• EXCERPTED DATA
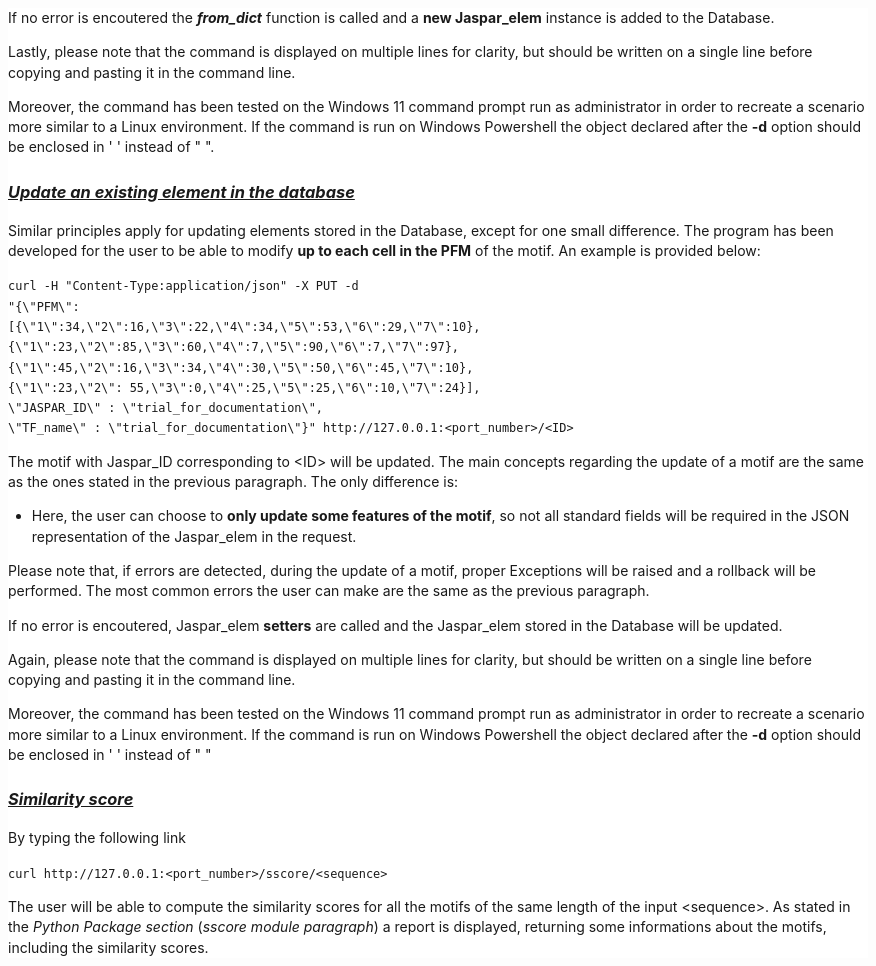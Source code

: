 If no error is encoutered the _**from_dict**_ function is called and a **new Jaspar_elem** instance is added to the Database.

Lastly, please note that the command is displayed on multiple lines for clarity, but should be written on a single line before copying and pasting it in the command line. 

Moreover, the command has been tested on the Windows 11 command prompt run as administrator in order to recreate a scenario more similar to a Linux environment. If the command is run on Windows Powershell the object declared after the **-d** option should be enclosed in ' ' instead of " ".
    
### _<u>Update an existing element in the database</u>_

Similar principles apply for updating elements stored in the Database, except for one small difference. The program has been developed for the user to be able to modify **up to each cell in the PFM** of the motif. An example is provided below:

    curl -H "Content-Type:application/json" -X PUT -d 
    "{\"PFM\":
    [{\"1\":34,\"2\":16,\"3\":22,\"4\":34,\"5\":53,\"6\":29,\"7\":10},
    {\"1\":23,\"2\":85,\"3\":60,\"4\":7,\"5\":90,\"6\":7,\"7\":97},
    {\"1\":45,\"2\":16,\"3\":34,\"4\":30,\"5\":50,\"6\":45,\"7\":10},
    {\"1\":23,\"2\": 55,\"3\":0,\"4\":25,\"5\":25,\"6\":10,\"7\":24}], 
    \"JASPAR_ID\" : \"trial_for_documentation\",
    \"TF_name\" : \"trial_for_documentation\"}" http://127.0.0.1:<port_number>/<ID>

The motif with Jaspar_ID corresponding to \<ID> will be updated. 
The main concepts regarding the update of a motif are the same as the ones stated in the previous paragraph. The only difference is:

- Here, the user can choose to **only update some features of the motif**, so not all standard fields will be required in the JSON representation of the Jaspar_elem in the request.

Please note that, if errors are detected, during the update of a motif, proper Exceptions will be raised and a rollback will be performed. The most common errors the user can make are the same as the previous paragraph.

If no error is encoutered, Jaspar_elem __setters__  are called and the Jaspar_elem stored in the Database will be updated.

Again, please note that the command is displayed on multiple lines for clarity, but should be written on a single line before copying and pasting it in the command line. 

Moreover, the command has been tested on the Windows 11 command prompt run as administrator in order to recreate a scenario more similar to a Linux environment. If the command is run on Windows Powershell the object declared after the **-d** option should be enclosed in ' ' instead of " "

### _<u>Similarity score</u>_

By typing the following link

	curl http://127.0.0.1:<port_number>/sscore/<sequence>

The user will be able to compute the similarity scores for all the motifs of the same length of the input \<sequence>. As stated in the _Python Package section_ (_sscore module paragraph_) a report is displayed, returning some informations about the motifs, including the similarity scores. 

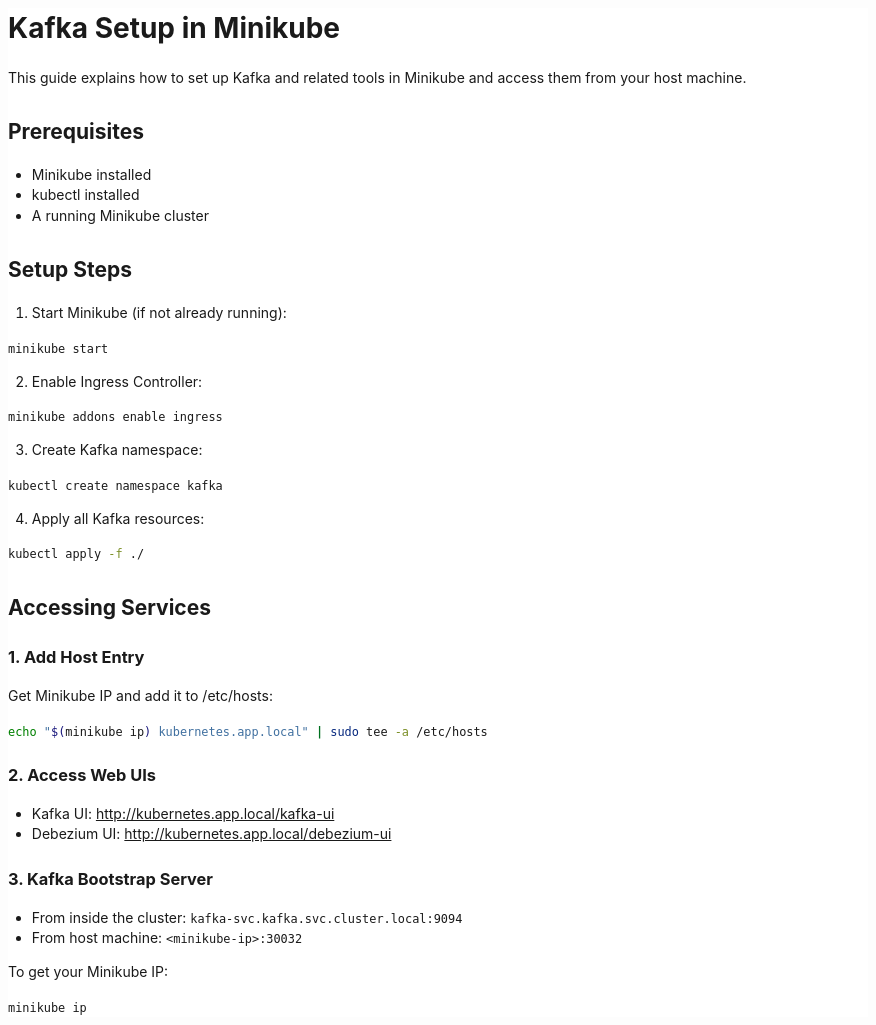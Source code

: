 # Kafka Setup in Minikube

This guide explains how to set up Kafka and related tools in Minikube and access them from your host machine.

## Prerequisites

- Minikube installed
- kubectl installed
- A running Minikube cluster

## Setup Steps

1. Start Minikube (if not already running):
```bash
minikube start
```

2. Enable Ingress Controller:
```bash
minikube addons enable ingress
```

3. Create Kafka namespace:
```bash
kubectl create namespace kafka
```

4. Apply all Kafka resources:
```bash
kubectl apply -f ./
```

## Accessing Services

### 1. Add Host Entry
Get Minikube IP and add it to /etc/hosts:
```bash
echo "$(minikube ip) kubernetes.app.local" | sudo tee -a /etc/hosts
```

### 2. Access Web UIs
- Kafka UI: http://kubernetes.app.local/kafka-ui
- Debezium UI: http://kubernetes.app.local/debezium-ui

### 3. Kafka Bootstrap Server
- From inside the cluster: `kafka-svc.kafka.svc.cluster.local:9094`
- From host machine: `<minikube-ip>:30032`

To get your Minikube IP:
```bash
minikube ip
```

• WHAT YOU SHOULD DO
Of all the entries above, output exactly the lines between the one holding "- A running Minikube cluster" and the one holding "## Accessing Services", inclusive.

• SOLUTION
- A running Minikube cluster

## Setup Steps

1. Start Minikube (if not already running):
```bash
minikube start
```

2. Enable Ingress Controller:
```bash
minikube addons enable ingress
```

3. Create Kafka namespace:
```bash
kubectl create namespace kafka
```

4. Apply all Kafka resources:
```bash
kubectl apply -f ./
```

## Accessing Services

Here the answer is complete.